The OUTBOX= data set saves group summary statistics and outlier values. The following variables can be saved:

  • the group variable

  • the variable _VAR_, containing the analysis variable name

  • the variable _TYPE_, identifying features of box-and-whiskers plots

  • the variable _VALUE_, containing values of box-and-whiskers plot features

  • the variable _ID_, containing labels for outliers

  • the variable _HTML_, containing URLs associated with plot features

_ID_ is included in the OUTBOX= data set only if the keyword SCHEMATICID or SCHEMATICIDFAR is specified with the BOXSTYLE= option. _HTML_ is present only if one or more of the HTML=, OUTHIGHHTML=, and OUTLOWHTML= options are specified.

Each observation in an OUTBOX= data set records the value of a single feature of one group’s box-and-whiskers plot, such as its mean. The _TYPE_ variable identifies the feature whose value is recorded in _VALUE_. Table 26.8 lists valid _TYPE_ variable values.

Table 26.8: Valid _TYPE_ Values in an OUTBOX= Data Set

_TYPE_

Description

N

group size

MIN

minimum group value

Q1

group first quartile

MEDIAN

group median

MEAN

group mean

Q3

group third quartile

MAX

group maximum value

STDDEV

group standard deviation

LOW

low outlier value

HIGH

high outlier value

LOWHISKR

low whisker value, if different from MIN

HIWHISKR

high whisker value, if different from MAX

FARLOW

low far outlier value

FARHIGH

high far outlier value


Additionally, the following variables, if specified, are included:

  • block variables

  • symbol variable

  • BY variables

  • ID variables

OUTHISTORY= Data Set

The OUTHISTORY= data set saves group summary statistics. The following variables are saved:

  • the group variable

  • group minimum variables named by analysis-variable suffixed with L

  • group first-quartile variables named by analysis-variable suffixed with 1

  • group mean variables named by analysis-variable suffixed with X

  • group median variables named by analysis-variable suffixed with M

  • group third-quartile variables named by analysis-variable suffixed with 3

  • group maximum variables named by analysis-variable suffixed with H

  • group standard deviation variables named by analysis-variable suffixed with S

  • group size variables named by analysis-variable suffixed with N

If an analysis variable name has the maximum length of 32 characters, PROC BOXPLOT forms summary statistic names from its first 16 characters, its last 15 characters, and the appropriate suffix.
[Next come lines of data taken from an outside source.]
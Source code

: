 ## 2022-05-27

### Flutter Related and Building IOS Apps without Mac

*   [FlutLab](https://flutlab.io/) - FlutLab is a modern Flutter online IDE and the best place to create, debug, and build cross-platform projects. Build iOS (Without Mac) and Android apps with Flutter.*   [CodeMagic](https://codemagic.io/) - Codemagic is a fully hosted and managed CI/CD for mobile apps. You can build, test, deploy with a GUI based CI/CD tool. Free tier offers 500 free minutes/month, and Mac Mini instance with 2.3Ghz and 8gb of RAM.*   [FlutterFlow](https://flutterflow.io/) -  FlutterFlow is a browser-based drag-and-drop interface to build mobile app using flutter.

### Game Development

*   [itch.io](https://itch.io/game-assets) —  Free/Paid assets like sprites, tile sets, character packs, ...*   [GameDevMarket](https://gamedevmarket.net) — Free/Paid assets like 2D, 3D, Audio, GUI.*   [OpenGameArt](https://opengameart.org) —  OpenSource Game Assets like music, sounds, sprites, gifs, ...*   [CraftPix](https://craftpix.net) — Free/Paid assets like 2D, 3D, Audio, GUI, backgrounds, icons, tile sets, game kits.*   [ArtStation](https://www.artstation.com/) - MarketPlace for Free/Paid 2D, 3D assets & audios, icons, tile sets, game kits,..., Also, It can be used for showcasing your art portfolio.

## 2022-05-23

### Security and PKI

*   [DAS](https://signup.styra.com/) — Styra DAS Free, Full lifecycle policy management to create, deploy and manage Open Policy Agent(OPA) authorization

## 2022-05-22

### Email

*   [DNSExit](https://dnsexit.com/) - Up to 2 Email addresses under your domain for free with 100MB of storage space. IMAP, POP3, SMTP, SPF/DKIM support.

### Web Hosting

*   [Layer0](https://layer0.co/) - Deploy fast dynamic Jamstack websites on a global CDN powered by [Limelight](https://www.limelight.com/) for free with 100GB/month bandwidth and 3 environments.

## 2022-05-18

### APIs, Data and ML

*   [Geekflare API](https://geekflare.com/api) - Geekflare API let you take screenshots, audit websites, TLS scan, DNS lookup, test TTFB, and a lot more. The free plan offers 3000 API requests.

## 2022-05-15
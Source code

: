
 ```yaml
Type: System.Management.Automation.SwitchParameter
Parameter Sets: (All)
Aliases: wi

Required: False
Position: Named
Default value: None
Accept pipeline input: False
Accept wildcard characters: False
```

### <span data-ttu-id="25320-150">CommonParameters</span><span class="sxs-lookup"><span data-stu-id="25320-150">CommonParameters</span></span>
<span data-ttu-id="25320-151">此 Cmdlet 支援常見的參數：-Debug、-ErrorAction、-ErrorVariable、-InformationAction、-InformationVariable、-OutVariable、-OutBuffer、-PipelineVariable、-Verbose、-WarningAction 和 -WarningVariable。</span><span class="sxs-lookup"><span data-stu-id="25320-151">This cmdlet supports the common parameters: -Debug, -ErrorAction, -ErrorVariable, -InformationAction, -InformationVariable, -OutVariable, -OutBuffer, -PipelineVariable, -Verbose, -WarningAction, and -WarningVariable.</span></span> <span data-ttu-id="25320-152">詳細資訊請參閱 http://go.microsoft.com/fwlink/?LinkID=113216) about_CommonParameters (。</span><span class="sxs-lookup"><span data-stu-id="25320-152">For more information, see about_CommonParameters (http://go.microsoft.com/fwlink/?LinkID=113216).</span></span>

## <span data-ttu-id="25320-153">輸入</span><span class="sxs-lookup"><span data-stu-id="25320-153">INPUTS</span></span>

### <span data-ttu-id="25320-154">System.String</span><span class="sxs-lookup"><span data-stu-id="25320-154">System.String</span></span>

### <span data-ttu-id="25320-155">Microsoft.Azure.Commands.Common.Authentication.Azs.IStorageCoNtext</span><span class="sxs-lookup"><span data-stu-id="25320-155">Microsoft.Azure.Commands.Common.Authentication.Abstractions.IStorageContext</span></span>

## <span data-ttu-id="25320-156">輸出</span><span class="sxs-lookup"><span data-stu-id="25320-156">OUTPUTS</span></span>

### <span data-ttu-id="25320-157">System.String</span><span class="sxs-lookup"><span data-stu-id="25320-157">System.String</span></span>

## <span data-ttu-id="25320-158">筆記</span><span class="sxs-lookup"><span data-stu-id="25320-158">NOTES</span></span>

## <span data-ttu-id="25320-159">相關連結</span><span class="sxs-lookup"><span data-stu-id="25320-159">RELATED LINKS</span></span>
Subgroup summary variables are created for each analysis variable specified in the PLOT statement. For example, consider the following statements:

proc boxplot data=Steel;
   plot (Width Diameter)*Lot / outhistory=Summary;
run;

The data set Summary contains variables named Lot, WidthL, Width1, WidthM, WidthX, Width3, WidthH, WidthS, WidthN, DiameterL, Diameter1, DiameterM, DiameterX, Diameter3, DiameterH, DiameterS, and DiameterN.

Additionally, the following variables, if specified, are included:

  • BY variables

  • block variables

  • symbol variable

  • ID variables

Note that an OUTHISTORY= data set does not contain outlier values, and therefore cannot be used, in general, to save a schematic box plot. You can use an OUTBOX= data set to save a schematic box plot summary.